Commenting on the results, Michael Davies, chairman of KCR, said: "KCR is both an income and capital growth opportunity for its shareholders.  It seeks to deliver income return from the collection of rents from tenants and generates capital returns through investment in under-valued property assets that are generally marked to market at acquisition.  The Group is currently scaling-up its activities such that it can generate a profit and pay a dividend to shareholders."

Dominic White, the chief executive of KCR, said: "The portfolio at 31 December 2018 was valued at £26.4 million, an increase of £15.1 million compared to 31 December 2017.  The Group has grown the portfolio through investment and asset management value improvements during the six-month period.

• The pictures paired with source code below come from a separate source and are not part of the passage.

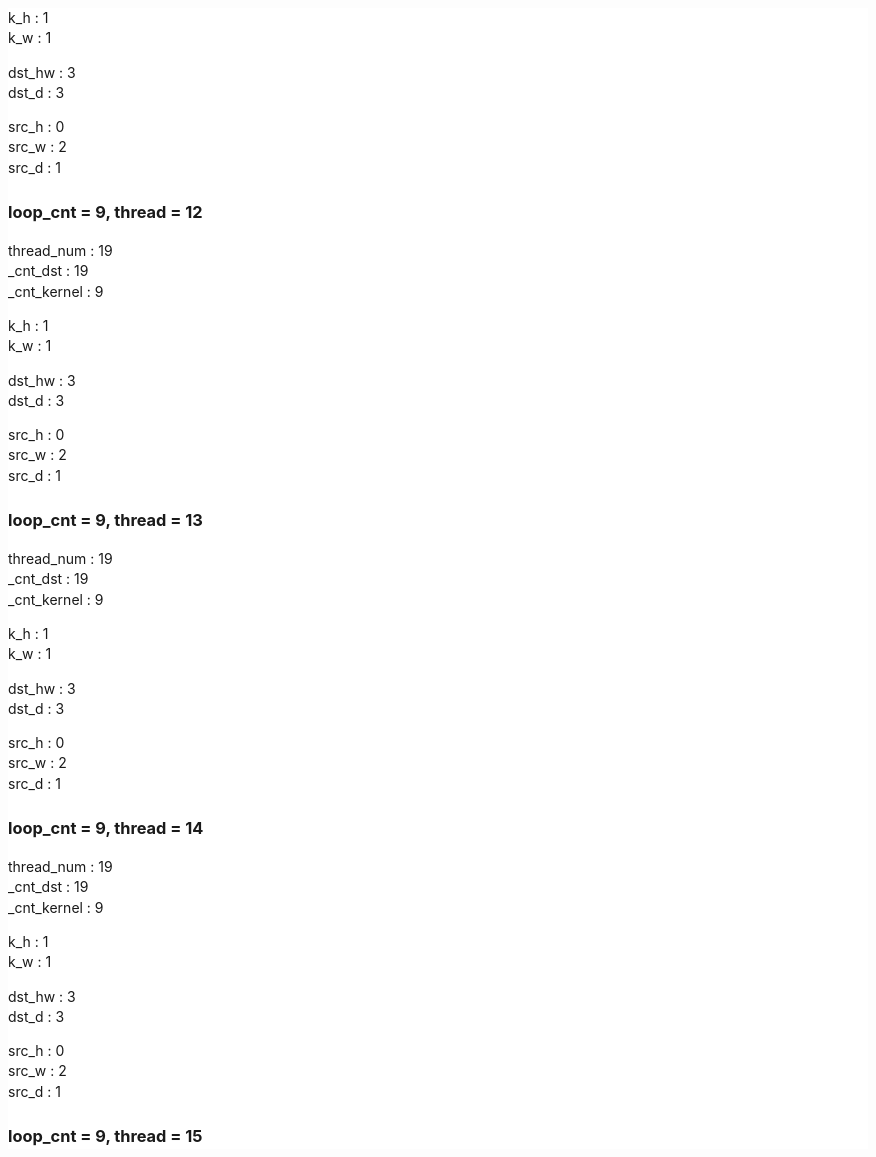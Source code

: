 k_h : 1  
k_w : 1  

dst_hw : 3  
dst_d : 3  

src_h : 0  
src_w : 2  
src_d : 1  
### loop_cnt = 9, thread = 12  

thread_num : 19  
_cnt_dst : 19  
_cnt_kernel : 9  

k_h : 1  
k_w : 1  

dst_hw : 3  
dst_d : 3  

src_h : 0  
src_w : 2  
src_d : 1  
### loop_cnt = 9, thread = 13  

thread_num : 19  
_cnt_dst : 19  
_cnt_kernel : 9  

k_h : 1  
k_w : 1  

dst_hw : 3  
dst_d : 3  

src_h : 0  
src_w : 2  
src_d : 1  
### loop_cnt = 9, thread = 14  

thread_num : 19  
_cnt_dst : 19  
_cnt_kernel : 9  

k_h : 1  
k_w : 1  

dst_hw : 3  
dst_d : 3  

src_h : 0  
src_w : 2  
src_d : 1  
### loop_cnt = 9, thread = 15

KCR's net asset value per share at 31 December 2018 was 70.97p (88.17p - 30 June 2018)."

ENDS

Market Abuse Regulation (MAR) Disclosure

The information contained within this announcement is deemed by the Company to constitute inside information for the purposes of the Market Abuse Regulation (EU) No. 596/2014. Upon the publication of this announcement via a Regulatory Information Service, this inside information is now considered to be in the public domain.

For further information, please contact:

KCR Residential REIT plc [email protected]
Dominic White, Chief executive +44 20 3793 5236
Arden Partners plc
Tom Price / Benjamin Cryer +44 20 7614 5917

Notes to editors:

KCR's objective is to build a substantial residential property portfolio that generates secure income flow for shareholders through the acquisition of SPVs (Special Purpose Vehicles) with inherent historical capital gains. The Directors intend that the group will acquire, develop and manage residential property assets in residential areas in the UK. 

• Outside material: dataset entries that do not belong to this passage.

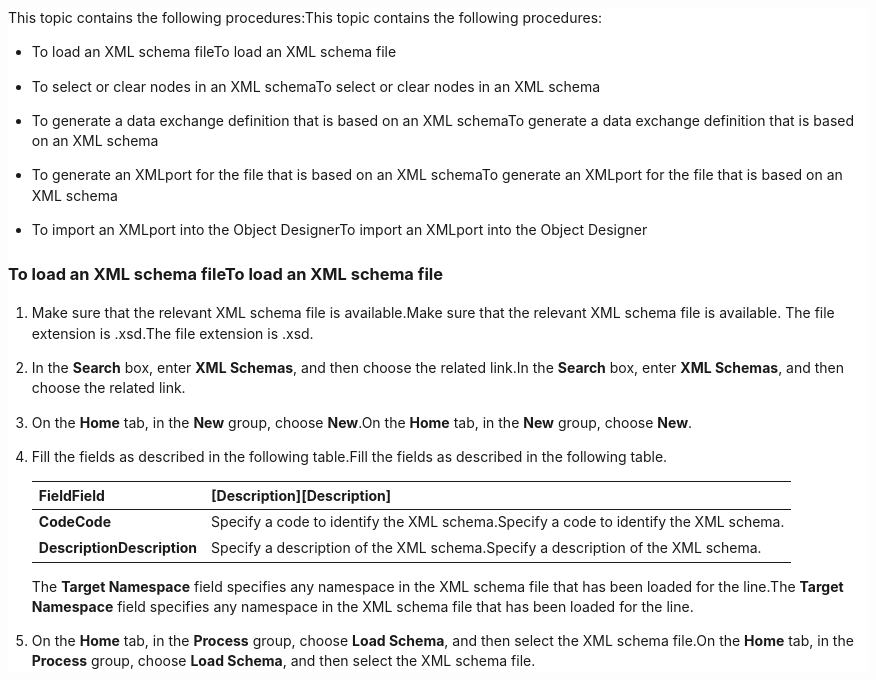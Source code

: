  <span data-ttu-id="7a03a-110">This topic contains the following procedures:</span><span class="sxs-lookup"><span data-stu-id="7a03a-110">This topic contains the following procedures:</span></span>  

-   <span data-ttu-id="7a03a-111">To load an XML schema file</span><span class="sxs-lookup"><span data-stu-id="7a03a-111">To load an XML schema file</span></span>  

-   <span data-ttu-id="7a03a-112">To select or clear nodes in an XML schema</span><span class="sxs-lookup"><span data-stu-id="7a03a-112">To select or clear nodes in an XML schema</span></span>  

-   <span data-ttu-id="7a03a-113">To generate a data exchange definition that is based on an XML schema</span><span class="sxs-lookup"><span data-stu-id="7a03a-113">To generate a data exchange definition that is based on an XML schema</span></span>  

-   <span data-ttu-id="7a03a-114">To generate an XMLport for the file that is based on an XML schema</span><span class="sxs-lookup"><span data-stu-id="7a03a-114">To generate an XMLport for the file that is based on an XML schema</span></span>  

-   <span data-ttu-id="7a03a-115">To import an XMLport into the Object Designer</span><span class="sxs-lookup"><span data-stu-id="7a03a-115">To import an XMLport into the Object Designer</span></span>  

### <a name="to-load-an-xml-schema-file"></a><span data-ttu-id="7a03a-116">To load an XML schema file</span><span class="sxs-lookup"><span data-stu-id="7a03a-116">To load an XML schema file</span></span>  

1.  <span data-ttu-id="7a03a-117">Make sure that the relevant XML schema file is available.</span><span class="sxs-lookup"><span data-stu-id="7a03a-117">Make sure that the relevant XML schema file is available.</span></span> <span data-ttu-id="7a03a-118">The file extension is .xsd.</span><span class="sxs-lookup"><span data-stu-id="7a03a-118">The file extension is .xsd.</span></span>  

2.  <span data-ttu-id="7a03a-119">In the **Search** box, enter **XML Schemas**, and then choose the related link.</span><span class="sxs-lookup"><span data-stu-id="7a03a-119">In the **Search** box, enter **XML Schemas**, and then choose the related link.</span></span>  

3.  <span data-ttu-id="7a03a-120">On the **Home** tab, in the **New** group, choose **New**.</span><span class="sxs-lookup"><span data-stu-id="7a03a-120">On the **Home** tab, in the **New** group, choose **New**.</span></span>  

4.  <span data-ttu-id="7a03a-121">Fill the fields as described in the following table.</span><span class="sxs-lookup"><span data-stu-id="7a03a-121">Fill the fields as described in the following table.</span></span>  

    |<span data-ttu-id="7a03a-122">Field</span><span class="sxs-lookup"><span data-stu-id="7a03a-122">Field</span></span>|<span data-ttu-id="7a03a-123">[Description]</span><span class="sxs-lookup"><span data-stu-id="7a03a-123">[Description]</span></span>|  
    |---------------------------------|---------------------------------------|  
    |<span data-ttu-id="7a03a-124">**Code**</span><span class="sxs-lookup"><span data-stu-id="7a03a-124">**Code**</span></span>|<span data-ttu-id="7a03a-125">Specify a code to identify the XML schema.</span><span class="sxs-lookup"><span data-stu-id="7a03a-125">Specify a code to identify the XML schema.</span></span>|  
    |<span data-ttu-id="7a03a-126">**Description**</span><span class="sxs-lookup"><span data-stu-id="7a03a-126">**Description**</span></span>|<span data-ttu-id="7a03a-127">Specify a description of the XML schema.</span><span class="sxs-lookup"><span data-stu-id="7a03a-127">Specify a description of the XML schema.</span></span>|  

     <span data-ttu-id="7a03a-128">The **Target Namespace** field specifies any namespace in the XML schema file that has been loaded for the line.</span><span class="sxs-lookup"><span data-stu-id="7a03a-128">The **Target Namespace** field specifies any namespace in the XML schema file that has been loaded for the line.</span></span>  

5.  <span data-ttu-id="7a03a-129">On the **Home** tab, in the **Process** group, choose **Load Schema**, and then select the XML schema file.</span><span class="sxs-lookup"><span data-stu-id="7a03a-129">On the **Home** tab, in the **Process** group, choose **Load Schema**, and then select the XML schema file.</span></span>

CHAIRMAN'S STATEMENT FOR THE SIX MONTHS ENDED 31 DECEMBER 2018

KCR Residential REIT plc ("KCR" or the "Company") and its subsidiaries (together the "Group") operate in the private rented residential investment market.  We acquire whole blocks of studio, one- and two-bed apartments that are rented to private tenants.  The Company currently focuses on the UK residential sector. 

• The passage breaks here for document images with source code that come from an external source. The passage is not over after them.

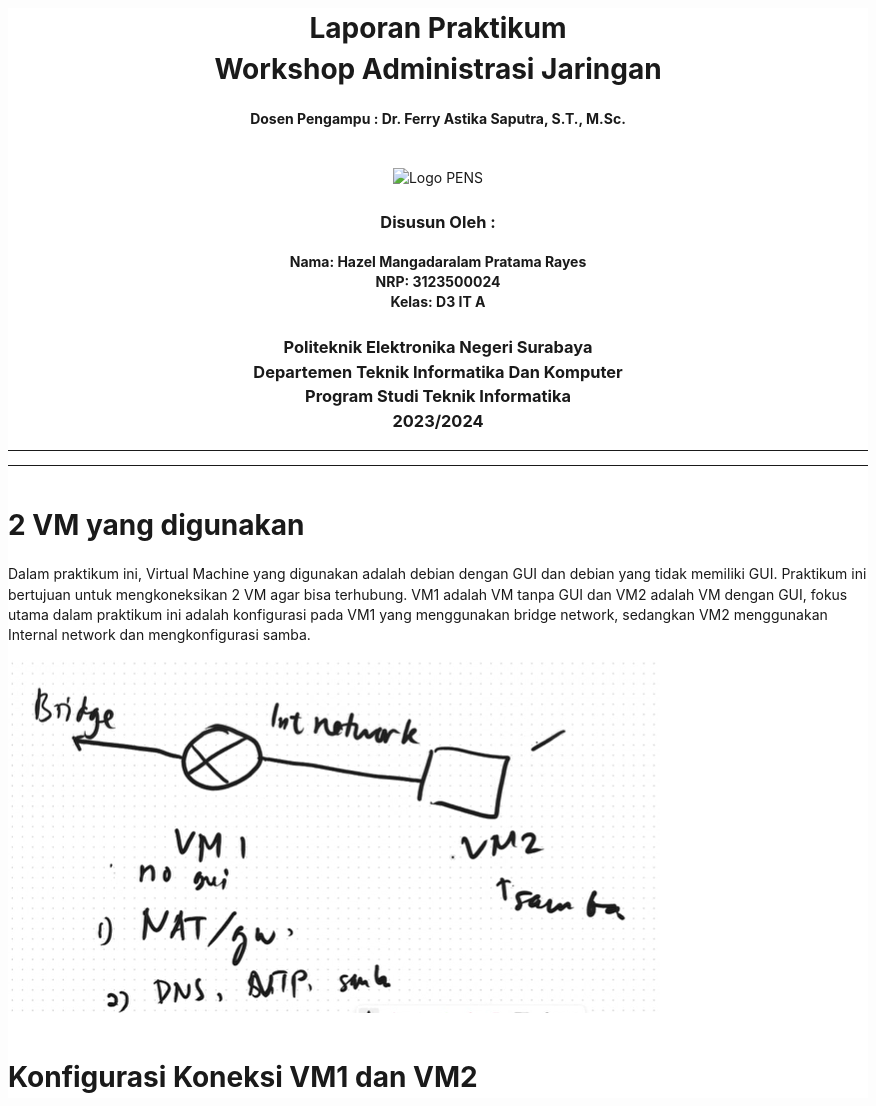 <div align="center">
  <h1 style="text-align: center;font-weight: bold">Laporan Praktikum
  <br>Workshop Administrasi Jaringan</h1>
  <h4 style="text-align: center;">Dosen Pengampu : Dr. Ferry Astika Saputra, S.T., M.Sc.</h4>
</div>
<br />
<div align="center">
  <img src="https://upload.wikimedia.org/wikipedia/id/4/44/Logo_PENS.png" alt="Logo PENS">
  <h3 style="text-align: center;">Disusun Oleh : </h3>
  <p style="text-align: center;">
    <strong>Nama: Hazel Mangadaralam Pratama Rayes</strong><br>
    <strong>NRP: 3123500024 </strong><br>
    <strong>Kelas: D3 IT A</strong>
  </p>
<h3 style="text-align: center;line-height: 1.5">Politeknik Elektronika Negeri Surabaya<br>Departemen Teknik Informatika Dan Komputer<br>Program Studi Teknik Informatika<br>2023/2024</h3>
  <hr><hr>
</div>

# 2 VM yang digunakan

Dalam praktikum ini, Virtual Machine yang digunakan adalah debian dengan GUI dan debian yang tidak memiliki GUI. Praktikum ini bertujuan untuk mengkoneksikan 2 VM agar bisa terhubung. VM1 adalah VM tanpa GUI dan VM2 adalah VM dengan GUI, fokus utama dalam praktikum ini adalah konfigurasi pada VM1 yang menggunakan bridge network, sedangkan VM2 menggunakan Internal network dan mengkonfigurasi samba.

![image.png](image1.png)

# Konfigurasi Koneksi VM1 dan VM2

There continue to be positive economic fundamentals for housing in the UK - strong demand and shortage of supply, particularly in KCR's target rental segments in the low to mid-price bands.  This type of housing will, in our view, deliver attractive rental and capital value performance over the medium term.

KCR is both an income and capital growth opportunity for its shareholders.  It delivers income return from the collection of rents from tenants and capital return through investment in under-valued and under-managed property assets that are often marked-to-market at or shortly after acquisition when opportunities to add value have been taken.

As the UK's planned exit from the EU looms, London's housing market has plateaued overall and has, in some areas, fallen (in particular for larger properties located in the so called Prime Central London areas).  The market in other parts of the UK is also slowing; however, the overall market-price trend remains upwards.  Year-on-year house price growth across the UK in January 2019 was 0.1 per cent, according to the Nationwide index, improving slightly in February with a 0.4 per cent year-on-year rise.  The Royal Institution of Chartered Surveyors (RICS) puts the sluggish results down to "ongoing uncertainty about the path to Brexit dominating the news agenda".

Beyond Brexit effects, the housing market cycle has moved into a later stage in which the Midlands and north of England outperform London and the south (Savills, February 2019).  House price growth is being limited by tighter regulation on mortgage lending and the possibility of rising interest rates.  London in particular has been affected by regulatory and tax changes for private landlords, with Brexit also removing buyers from the market.  Given the house prices rises over recent years, however, there is significant equity in the market to absorb price falls.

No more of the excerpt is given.